-- Task to carry out --
Among the lines below, count those with "pitcher". Give the total alone.

Source texts of formatted documents:

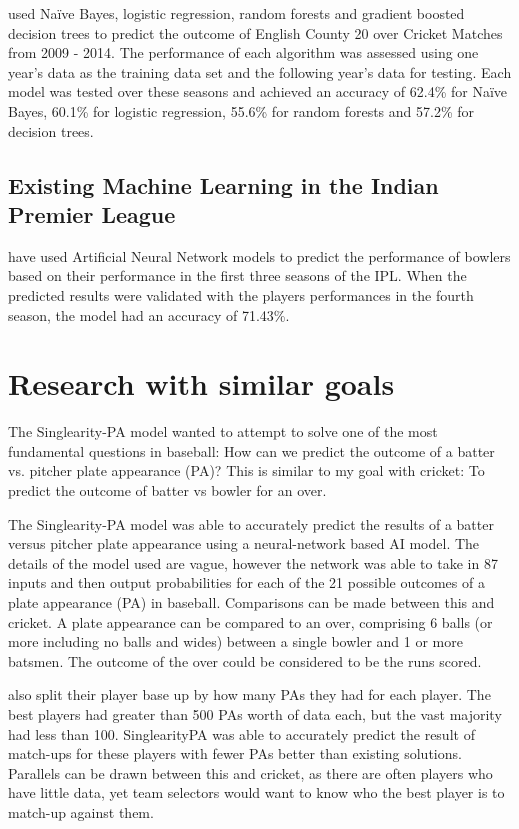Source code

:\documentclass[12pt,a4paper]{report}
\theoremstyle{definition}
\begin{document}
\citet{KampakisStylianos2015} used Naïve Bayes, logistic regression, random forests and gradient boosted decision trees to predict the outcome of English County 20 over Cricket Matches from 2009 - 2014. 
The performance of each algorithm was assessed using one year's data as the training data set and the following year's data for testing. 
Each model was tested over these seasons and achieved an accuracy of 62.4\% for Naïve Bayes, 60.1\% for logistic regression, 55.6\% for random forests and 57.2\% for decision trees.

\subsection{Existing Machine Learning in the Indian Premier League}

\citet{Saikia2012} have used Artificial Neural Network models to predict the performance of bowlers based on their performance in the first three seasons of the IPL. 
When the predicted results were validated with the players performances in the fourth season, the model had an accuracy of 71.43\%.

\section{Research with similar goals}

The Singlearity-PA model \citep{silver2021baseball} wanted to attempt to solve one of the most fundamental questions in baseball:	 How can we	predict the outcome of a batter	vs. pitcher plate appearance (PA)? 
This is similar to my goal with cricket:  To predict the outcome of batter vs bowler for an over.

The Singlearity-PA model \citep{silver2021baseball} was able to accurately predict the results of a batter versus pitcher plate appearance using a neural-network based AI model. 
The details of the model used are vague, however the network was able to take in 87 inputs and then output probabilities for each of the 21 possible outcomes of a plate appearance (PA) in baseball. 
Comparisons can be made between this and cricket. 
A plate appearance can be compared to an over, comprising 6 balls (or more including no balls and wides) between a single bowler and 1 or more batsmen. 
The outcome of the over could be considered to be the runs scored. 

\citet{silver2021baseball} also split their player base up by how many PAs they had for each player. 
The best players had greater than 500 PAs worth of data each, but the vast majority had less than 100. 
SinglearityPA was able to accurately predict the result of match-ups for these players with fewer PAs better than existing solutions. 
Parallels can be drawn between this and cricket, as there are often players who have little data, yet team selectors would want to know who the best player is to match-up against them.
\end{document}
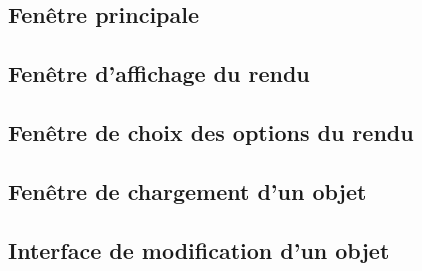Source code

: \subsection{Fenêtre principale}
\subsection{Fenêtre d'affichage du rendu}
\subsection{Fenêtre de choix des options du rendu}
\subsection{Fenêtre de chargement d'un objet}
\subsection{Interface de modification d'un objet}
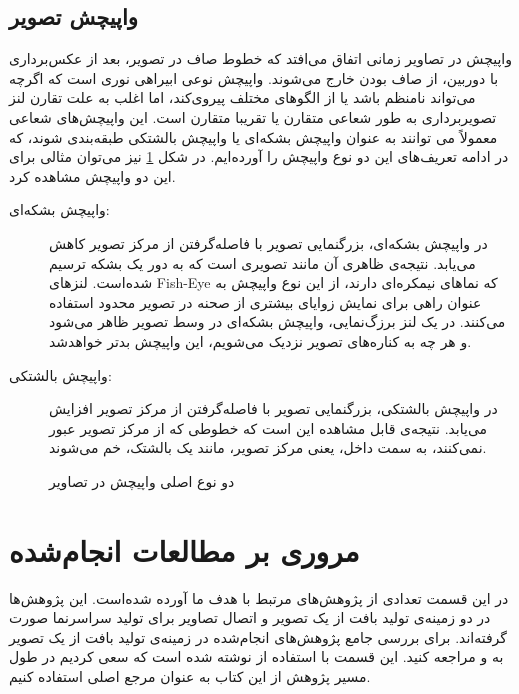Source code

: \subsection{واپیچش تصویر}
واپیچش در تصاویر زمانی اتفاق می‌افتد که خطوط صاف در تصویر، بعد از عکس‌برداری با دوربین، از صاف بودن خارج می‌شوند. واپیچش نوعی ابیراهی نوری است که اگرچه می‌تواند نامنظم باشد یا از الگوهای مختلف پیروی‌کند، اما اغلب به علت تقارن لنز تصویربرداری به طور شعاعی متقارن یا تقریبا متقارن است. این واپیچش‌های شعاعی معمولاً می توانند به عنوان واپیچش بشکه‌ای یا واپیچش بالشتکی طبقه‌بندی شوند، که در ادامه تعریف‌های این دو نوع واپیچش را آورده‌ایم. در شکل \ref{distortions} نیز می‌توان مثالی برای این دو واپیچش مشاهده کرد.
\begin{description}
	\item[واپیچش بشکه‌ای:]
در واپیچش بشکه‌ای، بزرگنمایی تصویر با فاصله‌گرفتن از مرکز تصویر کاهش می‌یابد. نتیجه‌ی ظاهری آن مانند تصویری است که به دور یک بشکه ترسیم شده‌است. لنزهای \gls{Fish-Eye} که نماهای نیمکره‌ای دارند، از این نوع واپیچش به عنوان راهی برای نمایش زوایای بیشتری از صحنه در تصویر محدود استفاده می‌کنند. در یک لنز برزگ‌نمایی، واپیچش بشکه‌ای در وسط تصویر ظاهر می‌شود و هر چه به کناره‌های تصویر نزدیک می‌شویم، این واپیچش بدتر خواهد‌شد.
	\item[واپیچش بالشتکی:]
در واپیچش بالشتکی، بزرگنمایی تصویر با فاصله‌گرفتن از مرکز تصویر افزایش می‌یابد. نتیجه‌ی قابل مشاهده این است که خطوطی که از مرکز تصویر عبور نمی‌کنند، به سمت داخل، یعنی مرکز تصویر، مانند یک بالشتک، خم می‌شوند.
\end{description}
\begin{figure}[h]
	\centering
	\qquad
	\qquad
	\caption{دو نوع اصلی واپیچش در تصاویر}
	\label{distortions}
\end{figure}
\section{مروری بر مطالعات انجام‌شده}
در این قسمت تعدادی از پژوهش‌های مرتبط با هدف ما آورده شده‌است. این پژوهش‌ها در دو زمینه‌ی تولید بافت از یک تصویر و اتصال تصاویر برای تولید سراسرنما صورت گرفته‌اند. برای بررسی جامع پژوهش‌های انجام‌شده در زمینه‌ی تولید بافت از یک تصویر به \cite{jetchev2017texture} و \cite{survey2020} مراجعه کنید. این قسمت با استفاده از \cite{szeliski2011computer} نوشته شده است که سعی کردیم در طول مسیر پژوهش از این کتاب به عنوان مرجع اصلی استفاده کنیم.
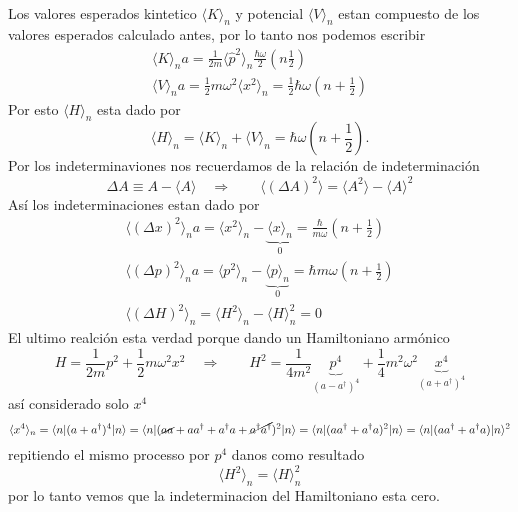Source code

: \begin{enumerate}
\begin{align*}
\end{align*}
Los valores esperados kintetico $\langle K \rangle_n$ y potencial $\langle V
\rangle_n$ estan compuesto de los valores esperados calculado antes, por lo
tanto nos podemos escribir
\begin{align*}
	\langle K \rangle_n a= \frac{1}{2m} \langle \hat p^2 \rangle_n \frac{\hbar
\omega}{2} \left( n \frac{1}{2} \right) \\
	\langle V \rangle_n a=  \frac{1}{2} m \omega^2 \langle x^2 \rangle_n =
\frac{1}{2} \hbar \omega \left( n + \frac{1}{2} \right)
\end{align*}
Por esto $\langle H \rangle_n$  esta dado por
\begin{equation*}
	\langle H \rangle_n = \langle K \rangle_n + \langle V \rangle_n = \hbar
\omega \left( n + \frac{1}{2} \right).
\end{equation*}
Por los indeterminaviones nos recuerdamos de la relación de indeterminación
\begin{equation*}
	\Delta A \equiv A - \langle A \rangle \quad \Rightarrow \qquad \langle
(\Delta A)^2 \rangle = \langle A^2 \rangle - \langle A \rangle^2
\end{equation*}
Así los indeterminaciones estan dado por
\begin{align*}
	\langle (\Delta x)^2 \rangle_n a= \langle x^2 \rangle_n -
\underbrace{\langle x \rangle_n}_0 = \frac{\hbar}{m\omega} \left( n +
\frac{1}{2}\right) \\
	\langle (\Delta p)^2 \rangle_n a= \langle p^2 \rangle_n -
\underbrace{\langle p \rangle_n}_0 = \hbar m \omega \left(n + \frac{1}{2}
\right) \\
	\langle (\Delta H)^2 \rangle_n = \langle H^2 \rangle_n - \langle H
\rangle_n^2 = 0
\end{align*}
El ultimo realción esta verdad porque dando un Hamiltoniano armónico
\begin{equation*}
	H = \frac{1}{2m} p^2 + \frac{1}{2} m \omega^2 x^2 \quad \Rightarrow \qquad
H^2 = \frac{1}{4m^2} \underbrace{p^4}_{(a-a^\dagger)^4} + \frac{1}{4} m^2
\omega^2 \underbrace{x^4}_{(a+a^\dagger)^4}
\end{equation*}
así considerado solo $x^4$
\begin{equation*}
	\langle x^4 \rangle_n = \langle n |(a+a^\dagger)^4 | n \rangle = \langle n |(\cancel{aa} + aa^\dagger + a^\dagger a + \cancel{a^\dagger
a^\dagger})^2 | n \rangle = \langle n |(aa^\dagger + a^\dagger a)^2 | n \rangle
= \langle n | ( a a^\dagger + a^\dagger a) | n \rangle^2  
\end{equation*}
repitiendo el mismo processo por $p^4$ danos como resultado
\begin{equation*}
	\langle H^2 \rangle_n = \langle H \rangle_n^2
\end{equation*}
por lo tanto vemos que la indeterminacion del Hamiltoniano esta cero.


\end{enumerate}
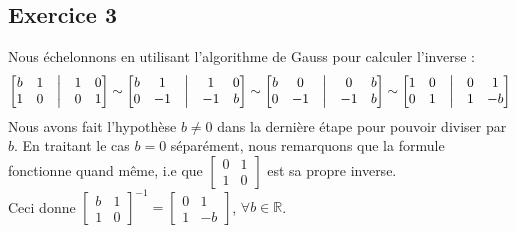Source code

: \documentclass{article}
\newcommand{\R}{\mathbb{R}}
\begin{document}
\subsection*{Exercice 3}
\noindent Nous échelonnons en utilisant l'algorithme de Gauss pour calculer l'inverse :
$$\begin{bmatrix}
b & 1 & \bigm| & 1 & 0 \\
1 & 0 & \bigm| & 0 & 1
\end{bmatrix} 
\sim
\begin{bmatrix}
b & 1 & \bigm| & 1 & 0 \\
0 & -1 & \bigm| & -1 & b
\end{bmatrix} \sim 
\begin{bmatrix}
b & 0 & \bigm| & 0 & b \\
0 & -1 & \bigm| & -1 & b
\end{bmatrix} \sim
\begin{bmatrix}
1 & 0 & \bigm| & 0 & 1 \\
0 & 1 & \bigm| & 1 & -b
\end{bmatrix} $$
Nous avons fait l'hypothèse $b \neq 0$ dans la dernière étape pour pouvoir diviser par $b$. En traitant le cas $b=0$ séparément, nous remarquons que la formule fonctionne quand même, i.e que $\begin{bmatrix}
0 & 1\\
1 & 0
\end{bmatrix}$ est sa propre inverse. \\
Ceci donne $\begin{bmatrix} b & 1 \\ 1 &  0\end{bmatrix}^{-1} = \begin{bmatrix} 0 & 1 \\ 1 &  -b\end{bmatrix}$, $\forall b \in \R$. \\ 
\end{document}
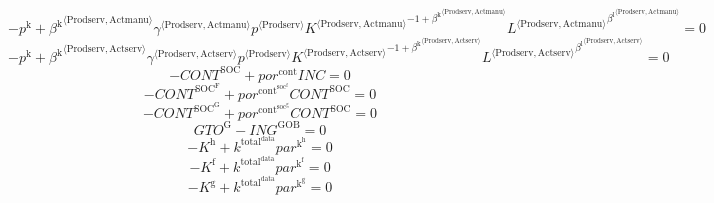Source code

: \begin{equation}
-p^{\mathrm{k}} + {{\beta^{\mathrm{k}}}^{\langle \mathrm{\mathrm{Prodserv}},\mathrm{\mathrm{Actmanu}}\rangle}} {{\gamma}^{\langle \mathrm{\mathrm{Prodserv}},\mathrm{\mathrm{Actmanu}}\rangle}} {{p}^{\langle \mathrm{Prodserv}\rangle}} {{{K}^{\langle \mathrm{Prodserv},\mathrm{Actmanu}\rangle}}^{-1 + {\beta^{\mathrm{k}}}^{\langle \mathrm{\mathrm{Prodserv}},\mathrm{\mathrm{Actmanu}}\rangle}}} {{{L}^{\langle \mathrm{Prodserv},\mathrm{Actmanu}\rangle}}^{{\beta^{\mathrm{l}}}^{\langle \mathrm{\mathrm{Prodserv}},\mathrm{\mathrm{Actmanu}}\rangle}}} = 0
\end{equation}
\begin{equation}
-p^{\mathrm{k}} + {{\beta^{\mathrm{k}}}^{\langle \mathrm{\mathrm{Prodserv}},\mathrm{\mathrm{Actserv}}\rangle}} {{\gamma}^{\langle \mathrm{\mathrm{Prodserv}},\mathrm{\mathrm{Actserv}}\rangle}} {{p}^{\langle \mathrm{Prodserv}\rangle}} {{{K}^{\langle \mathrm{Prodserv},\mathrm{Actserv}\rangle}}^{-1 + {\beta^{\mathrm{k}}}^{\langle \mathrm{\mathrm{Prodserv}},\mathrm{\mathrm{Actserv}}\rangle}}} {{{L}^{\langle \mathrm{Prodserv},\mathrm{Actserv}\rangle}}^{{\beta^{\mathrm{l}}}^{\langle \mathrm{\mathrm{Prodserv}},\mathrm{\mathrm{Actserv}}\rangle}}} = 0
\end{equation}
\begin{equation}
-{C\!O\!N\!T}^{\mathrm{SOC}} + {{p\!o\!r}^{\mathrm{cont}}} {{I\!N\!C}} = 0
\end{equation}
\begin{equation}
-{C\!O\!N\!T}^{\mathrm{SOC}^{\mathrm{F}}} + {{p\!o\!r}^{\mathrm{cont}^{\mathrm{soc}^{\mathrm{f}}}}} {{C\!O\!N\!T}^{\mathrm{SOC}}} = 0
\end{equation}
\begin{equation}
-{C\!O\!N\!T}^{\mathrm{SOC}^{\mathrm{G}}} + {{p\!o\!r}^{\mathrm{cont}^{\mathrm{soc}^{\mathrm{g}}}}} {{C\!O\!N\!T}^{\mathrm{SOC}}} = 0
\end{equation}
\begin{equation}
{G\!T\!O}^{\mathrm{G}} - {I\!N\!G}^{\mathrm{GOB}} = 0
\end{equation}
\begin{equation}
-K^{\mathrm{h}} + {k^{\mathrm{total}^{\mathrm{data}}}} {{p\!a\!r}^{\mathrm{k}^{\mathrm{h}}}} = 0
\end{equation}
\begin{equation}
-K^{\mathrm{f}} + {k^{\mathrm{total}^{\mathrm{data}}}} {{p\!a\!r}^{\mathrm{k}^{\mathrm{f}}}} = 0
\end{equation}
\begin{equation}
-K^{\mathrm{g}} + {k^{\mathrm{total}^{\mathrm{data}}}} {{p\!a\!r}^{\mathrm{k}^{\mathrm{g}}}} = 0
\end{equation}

-- Result --
2